The uplift may have been due to special circumstances - the rise in sales of electrical goods and other football-related stuff. Beyond this, and looking ahead, there are two opposing forces. One is the strength of the housing market, with a sharp pick-up in both mortgage applications and approvals. The other is the squeeze on real earnings from the rise in the price of essentials, including fuel and so on.

The more you look about, the more you see these totally conflicting forces. Thus, on the positive side, employment remains high, though unemployment has been creeping up. But on the negative side, pressures to save - including for pensions - are increasing. Taxation is scheduled to rise but growth is expected to pick up.

Then comes that little matter of interest rates. The US and Europe will carry on raising rates, with US home buyers now facing substantially higher borrowing costs than we do here. The general judgement seems to be that our rates will remain flat through the summer, despite the somewhat negative speech by the Bank of England's Governor, Mervyn King, last Monday. The response to the speech may have been more bearish than the content warranted, though. He was trying to warn of the dangers of excessive borrowing rather than hinting about the direction of interest rates.

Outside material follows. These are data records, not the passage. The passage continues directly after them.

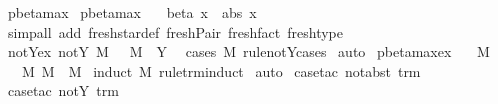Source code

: \begin{isabellebody}
\isamarkupfalse%
\ pbeta{\isacharunderscore}max\isanewline
\isanewline
{}\isamarkupfalse%
\ pbeta{\isacharunderscore}max\isanewline
\ \ \ beta{\isacharcolon}\ {\isachardoublequoteopen}x{\isachardoublequoteclose}\ {\isacharbar}\ abs{\isacharcolon}\ {\isachardoublequoteopen}x{\isachardoublequoteclose}\ \isanewline
%
\isadelimproof
%
\endisadelimproof
%
\isatagproof
{}\isamarkupfalse%
\ {\isacharparenleft}simp{\isacharunderscore}all\ add{\isacharcolon}\ fresh{\isacharunderscore}star{\isacharunderscore}def\ fresh{\isacharunderscore}Pair\ fresh{\isacharunderscore}fact\ fresh{\isacharunderscore}type{\isacharparenright}%
\endisatagproof
{\isafoldproof}%
%
\isadelimproof
%
\endisadelimproof
\isanewline
\isanewline
{}\isamarkupfalse%
\ not{\isacharunderscore}Y{\isacharunderscore}ex{\isacharcolon}\ {\isachardoublequoteopen}{\isasymnot}{\isacharparenleft}not{\isacharunderscore}Y\ M{\isacharparenright}\ {\isasymLongrightarrow}\ {\isasymexists}{\isasymsigma}{\isachardot}\ M\ {\isacharequal}\ Y\ {\isasymsigma}{\isachardoublequoteclose}\isanewline
%
\isadelimproof
%
\endisadelimproof
%
\isatagproof
{}\isamarkupfalse%
\ {\isacharparenleft}cases\ M\ rule{\isacharcolon}not{\isacharunderscore}Y{\isachardot}cases{\isacharparenright}\isanewline
{}\isamarkupfalse%
\ auto%
\endisatagproof
{\isafoldproof}%
%
\isadelimproof
%
\endisadelimproof
%
\isamarkuptrue%
\isamarkupfalse%
\ pbeta{\isacharunderscore}max{\isacharunderscore}ex{\isacharcolon}\isanewline
\ \ \ M\isanewline
\ \ \ {\isachardoublequoteopen}{\isasymexists}M{\isacharprime}{\isachardot}\ M\ {\isachargreater}{\isachargreater}{\isachargreater}\ M{\isacharprime}{\isachardoublequoteclose}\isanewline
%
\isadelimproof
%
\endisadelimproof
%
\isatagproof
{}\isamarkupfalse%
\ {\isacharparenleft}induct\ M\ rule{\isacharcolon}trm{\isachardot}induct{\isacharparenright}\isanewline
{}\isamarkupfalse%
\ auto\isanewline
{}\isamarkupfalse%
\ {\isacharparenleft}case{\isacharunderscore}tac\ {\isachardoublequoteopen}not{\isacharunderscore}abst\ trm{}{\isachardoublequoteclose}{\isacharparenright}\isanewline
{}\isamarkupfalse%
\ {\isacharparenleft}case{\isacharunderscore}tac\ {\isachardoublequoteopen}not{\isacharunderscore}Y\ trm{}{\isachardoublequoteclose}{\isacharparenright}\isanewline
{}\isamarkupfalse%

\end{isabellebody}
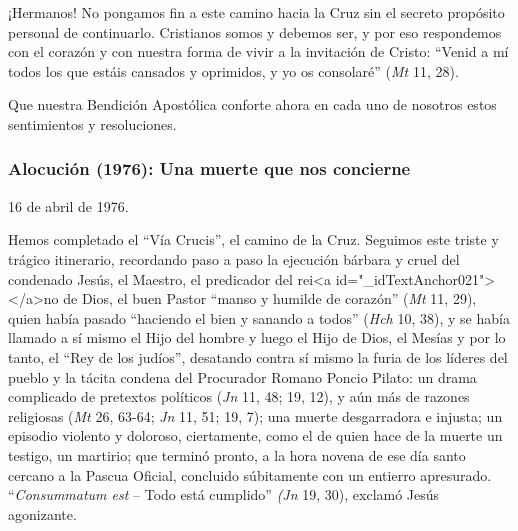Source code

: 			\begin{body}¡Hermanos! No pongamos fin a este camino hacia la Cruz sin el secreto propósito personal de continuarlo. Cristianos somos y debemos ser, y por eso respondemos con el corazón y con nuestra forma de vivir a la invitación de Cristo: “Venid a mí todos los que estáis cansados y oprimidos, y yo os consolaré” (\textit{Mt} 11, 28).\end{body}
			
			\begin{body}Que nuestra Bendición Apostólica conforte ahora en cada uno de nosotros estos sentimientos y resoluciones.\end{body}
			
			\subsubsection{Alocución (1976): Una muerte que nos concierne}
			
			\begin{referencia}16 de abril de 1976. \end{referencia}
			
			\begin{body}Hemos completado\textbf{ }el “Vía Crucis”, el camino de la Cruz. Seguimos este triste y trágico itinerario, recordando paso a paso la ejecución bárbara y cruel del condenado Jesús, el Maestro, el predicador del rei<a id="_idTextAnchor021"></a>no de Dios, el buen Pastor “manso y humilde de corazón” (\textit{Mt} 11, 29), quien había pasado “haciendo el bien y sanando a todos” (\textit{Hch }10, 38), y se había llamado a sí mismo el Hijo del hombre y luego el Hijo de Dios, el Mesías y por lo tanto, el “Rey de los judíos”, desatando contra sí mismo la furia de los líderes del pueblo y la tácita condena del Procurador Romano Poncio Pilato: un drama complicado de pretextos políticos (\textit{Jn} 11, 48; 19, 12), y aún más de razones religiosas (\textit{Mt} 26, 63-64; \textit{Jn} 11, 51; 19, 7); una muerte desgarradora e injusta; un episodio violento y doloroso, ciertamente, como el de quien hace de la muerte un testigo, un martirio; que terminó pronto, a la hora novena de ese día santo cercano a la Pascua Oficial, concluido súbitamente con un entierro apresurado. “\textit{Consummatum est }– Todo está cumplido” \textit{(Jn }19, 30), exclamó Jesús agonizante.\end{body}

What happens to rates after this long, flat period will depend as much as anything else on the consumer. If this pick-up really is World Cup-related and sales fall back, the chances are that the next move in rates will be down, not up. But if the increase in consumption is sustained - back, say, to 4 per cent a year - then the next move will be up.

Neat, isn't it? Spend more in the shops and we will get higher mortgage rates; cut back and rates will come down. Sounds like retail therapy in reverse to me.